We primarily use Email for transport. We have tested the transport using the test function and the email is delivered correctly.

If I run a debug on alerts for a device that is currently down I get the following error.

SQL Error! SQLSTATE[42000]: Syntax error or access violation: 1139 Got error ‘range out of order in character class at offset 7’ from regexp (SQL: SELECT * FROM devices,storage WHERE (devices.device_id = 209 AND devices.device_id = storage.device_id) AND storage.storage_descr REGEXP “’(’^[a-Z]:’)’” AND storage.storage_perc > 95 AND devices.type LIKE ‘%Server%’ AND (devices.status = 1 && (devices.disabled = 0 && devices.ignore = 0)) = 1) (SQL: SELECT * FROM devices,storage WHERE (devices.device_id = 209 AND devices.device_id = storage.device_id) AND storage.storage_descr REGEXP “’(’^[a-Z]:’)’” AND storage.storage_perc > 95 AND devices.type LIKE ‘%Server%’ AND (devices.status = 1 && (devices.disabled = 0 && devices.ignore = 0)) = 1)
/opt/librenms/html/includes/output/query.inc.php:50
/opt/librenms/html/ajax_output.php:35
SQL Error! SQLSTATE[42000]: Syntax error or access violation: 1064 You have an error in your SQL syntax; check the manual that corresponds to your MariaDB server version for the right syntax to use near ‘~ “^cisco.*State$” && sensors.sensor_alert = “1”) = 1 AND (devices.status = 1 &&’ at line 1 (SQL: SELECT * FROM devices,sensors WHERE (devices.device_id = 209 AND devices.device_id = sensors.device_id) AND (sensors.sensor_current != “1” && sensors.sensor_current != “5” && sensors.sensor_type ~ “^cisco.*State$” && sensors.sensor_alert = “1”) = 1 AND (devices.status = 1 && (devices.disabled = 0 && devices.ignore = 0)) = 1) (SQL: SELECT * FROM devices,sensors WHERE (devices.device_id = 209 AND devices.device_id = sensors.device_id) AND (sensors.sensor_current != “1” && sensors.sensor_current != “5” && sensors.sensor_type ~ “^cisco.*State$” && sensors.sensor_alert = “1”) = 1 AND (devices.status = 1 && (devices.disabled = 0 && devices.ignore = 0)) = 1)
/opt/librenms/html/includes/output/query.inc.php:50
/opt/librenms/html/ajax_output.php:35
Rule name: P3 - Warning - Global - Device Rebooted
Alert rule: devices.uptime < 300 AND macros.device = 1
Alert query: SELECT * FROM devices WHERE (devices.device_id = ?) AND devices.uptime < 300 AND (devices.disabled = 0 && devices.ignore = 0) = 1
Rule match: no match

Rule name: P3 - Warning - Network - Port Utilisation Over Threshold
Alert rule: macros.port_usage_perc >= 95 AND macros.port_up = 1 AND macros.port = 1
Alert query: SELECT * FROM devices,ports WHERE (devices.device_id = ? AND devices.device_id = ports.device_id) AND (((ports.ifInOctets_rate*8) / ports.ifSpeed)*100) >= 95 AND (ports.ifOperStatus = “up” && ports.ifAdminStatus = “up” && (ports.deleted = 0 && ports.ignore = 0 && ports.disabled = 0)) = 1 AND (ports.deleted = 0 && ports.ignore = 0 && ports.disabled = 0) = 1
Rule match: no match

The appliance is upto date. We had some problems updating the apliance when the transports changed.

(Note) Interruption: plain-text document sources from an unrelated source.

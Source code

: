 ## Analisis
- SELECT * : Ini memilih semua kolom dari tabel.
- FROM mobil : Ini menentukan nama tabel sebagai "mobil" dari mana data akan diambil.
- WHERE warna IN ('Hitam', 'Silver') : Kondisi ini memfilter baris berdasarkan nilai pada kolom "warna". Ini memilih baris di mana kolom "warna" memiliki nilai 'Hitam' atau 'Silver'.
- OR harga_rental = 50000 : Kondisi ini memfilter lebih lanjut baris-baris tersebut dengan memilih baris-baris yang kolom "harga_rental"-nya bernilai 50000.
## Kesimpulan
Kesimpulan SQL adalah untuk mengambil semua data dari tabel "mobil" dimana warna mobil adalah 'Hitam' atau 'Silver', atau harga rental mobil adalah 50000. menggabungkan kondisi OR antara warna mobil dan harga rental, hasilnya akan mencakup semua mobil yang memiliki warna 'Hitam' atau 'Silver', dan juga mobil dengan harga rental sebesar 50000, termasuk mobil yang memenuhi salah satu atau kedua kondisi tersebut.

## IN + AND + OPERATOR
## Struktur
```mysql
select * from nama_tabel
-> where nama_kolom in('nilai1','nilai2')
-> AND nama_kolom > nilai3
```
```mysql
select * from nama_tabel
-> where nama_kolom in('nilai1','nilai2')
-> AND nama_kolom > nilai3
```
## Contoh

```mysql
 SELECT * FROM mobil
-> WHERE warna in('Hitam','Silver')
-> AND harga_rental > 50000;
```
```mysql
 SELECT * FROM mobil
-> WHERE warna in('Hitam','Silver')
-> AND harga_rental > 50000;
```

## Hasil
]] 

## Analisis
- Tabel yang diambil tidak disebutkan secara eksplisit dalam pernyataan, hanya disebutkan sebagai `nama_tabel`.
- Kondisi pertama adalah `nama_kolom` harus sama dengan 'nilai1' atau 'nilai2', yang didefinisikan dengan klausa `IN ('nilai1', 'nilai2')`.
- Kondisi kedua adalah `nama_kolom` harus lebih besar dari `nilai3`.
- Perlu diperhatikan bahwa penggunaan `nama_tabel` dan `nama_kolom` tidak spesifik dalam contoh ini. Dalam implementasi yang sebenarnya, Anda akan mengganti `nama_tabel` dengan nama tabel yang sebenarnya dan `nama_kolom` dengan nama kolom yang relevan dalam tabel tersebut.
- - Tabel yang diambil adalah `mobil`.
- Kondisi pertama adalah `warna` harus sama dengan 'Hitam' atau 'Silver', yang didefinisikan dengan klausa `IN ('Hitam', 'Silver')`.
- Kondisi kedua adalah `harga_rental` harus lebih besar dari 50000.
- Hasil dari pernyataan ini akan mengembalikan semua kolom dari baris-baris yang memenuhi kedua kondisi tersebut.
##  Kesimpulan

[email protected]:/opt/librenms# ./validate.php

Component Version
LibreNMS 1.46-4-g2061d74
DB Schema 273
PHP 7.0.32-0ubuntu0.16.04.1
MySQL 10.0.36-MariaDB-0ubuntu0.16.04.1
RRDTool 1.5.5
SNMP NET-SNMP 5.7.3

====================================

[OK] Composer Version: 1.8.0
[OK] Dependencies up-to-date.
[OK] Database connection successful
[OK] Database schema correct
[FAIL] Some devices have not completed their polling run in 5 minutes, this will create gaps in data.


#2

Further to this. I have tested the Alerts | Alerts Transports | Test Transport for both my Mail and MS Teams transports. The test messages arrive.

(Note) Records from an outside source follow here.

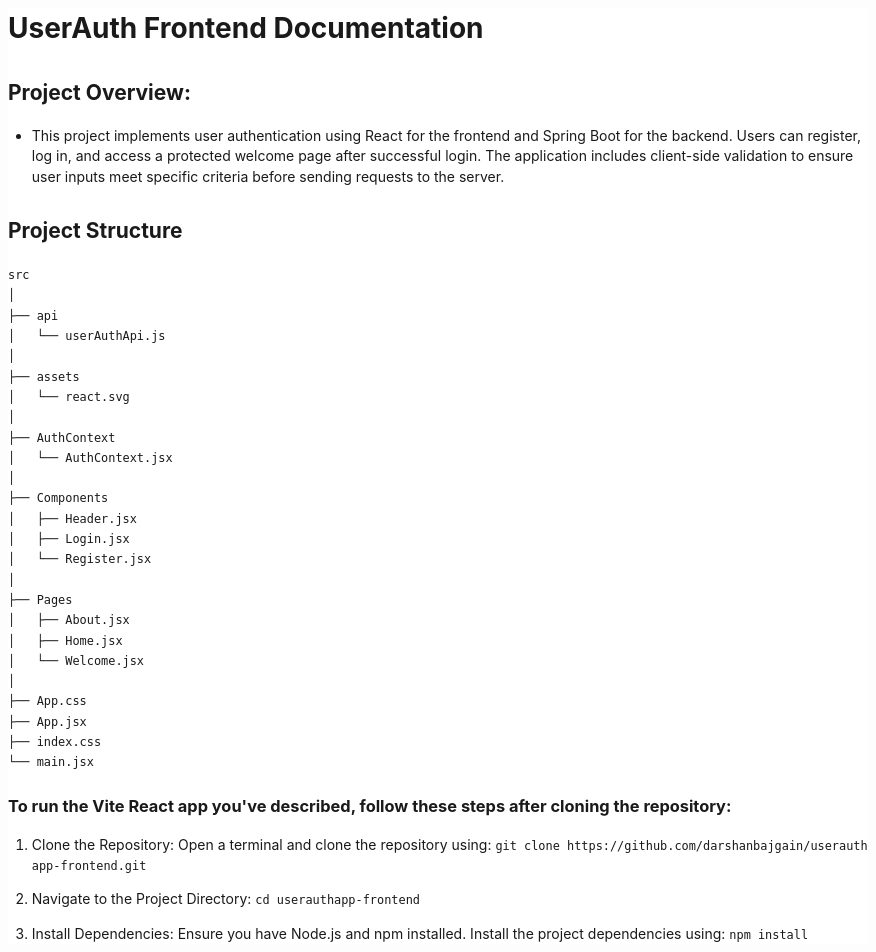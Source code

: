 # UserAuth Frontend Documentation
## Project Overview: 
- This project implements user authentication using React for the frontend and Spring Boot for the backend. Users can register, log in, and access a protected welcome page after successful login. The application includes client-side validation to ensure user inputs meet specific criteria before sending requests to the server.

## Project Structure
```graphql
src
│
├── api
│   └── userAuthApi.js         
│
├── assets
│   └── react.svg
│
├── AuthContext
│   └── AuthContext.jsx        
│
├── Components
│   ├── Header.jsx              
│   ├── Login.jsx              
│   └── Register.jsx            
│
├── Pages
│   ├── About.jsx              
│   ├── Home.jsx                
│   └── Welcome.jsx            
│
├── App.css                     
├── App.jsx                    
├── index.css                   
└── main.jsx                   
```
### To run the Vite React app you've described, follow these steps after cloning the repository:

1. Clone the Repository:
Open a terminal and clone the repository using:
`git clone https://github.com/darshanbajgain/userauthapp-frontend.git`

2. Navigate to the Project Directory:
`cd userauthapp-frontend`

3. Install Dependencies:
Ensure you have Node.js and npm installed. Install the project dependencies using:
`npm install`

There rules have the Transport group (Mail+Teams) associated with them.


#3
  1. this alert query is malformed, the regex should be `^[a-zA-Z]:’ You can’t go from a-Z…
  2. The cisco state query has a tilde in it, not sure how you managed that, but you need to fix that too

So, go fix your alert rules first.


#4

Hi Murant,

Thanks for getting back to me.

I fixed the Regex.
The cisco state query tilde is part of a macro, i’m not sure if we wrote it.

macros.device_component_down_cisco

Ive turned that rule off.

We no longer get errors when running an alert debug.

I have run a number of tests. The first was to get the reboot alert to trigger. I rebooted a linux host, which came back up. Nothing got transported.
I then edited the network processor over 95% rule so it triggers at 50% with no delay on transport.

This has been changed as follows;

The rule triggers and we can see ALerts in the notifications

However, nothing is transported to either mail or MS Teams.


#5

https://docs.librenms.org/Alerting/Testing/#transports


#6

Hi Laf,

Thanks for that. I have run a test agaisnt the same rule that I changed.

13 - Processor useage over 95% (50%)

indent preformatted text by 4 spaces

/opt/librenms# ./scripts/test-alert.php -r 13 -d -h ex3400
SQL[SELECT device_id FROM devices WHERE hostname = ? [“ex3400”] 0.27ms]
SQL[SELECT alerts.id, alerts.device_id, alerts.rule_id, alerts.state, alerts.note, alerts.info FROM alerts WHERE alerts.device_id = 228 && alerts.rule_id = 13 [] 0.31ms]
SQL[SELECT alert_log.id,alert_log.rule_id,alert_log.device_id,alert_log.state,alert_log.details,alert_log.time_logged,alert_rules.rule,alert_rules.severity,alert_rules.extra,alert_rules.name,alert_rules.builder FROM alert_log,alert_rules WHERE alert_log.rule_id = alert_rules.id && alert_log.device_id = ? && alert_log.rule_id = ? && alert_rules.disabled = 0 ORDER BY alert_log.id DESC LIMIT 1 [228,13] 3.34ms]
SQL[SELECT DISTINCT a.* FROM alert_rules a
LEFT JOIN alert_device_map d ON a.id=d.rule_id
LEFT JOIN alert_group_map g ON a.id=g.rule_id
LEFT JOIN device_group_device dg ON g.group_id=dg.device_group_id
WHERE a.disabled = 0 AND ((d.device_id IS NULL AND g.group_id IS NULL) OR d.device_id=? OR dg.device_id=?) [228,228] 2.42ms]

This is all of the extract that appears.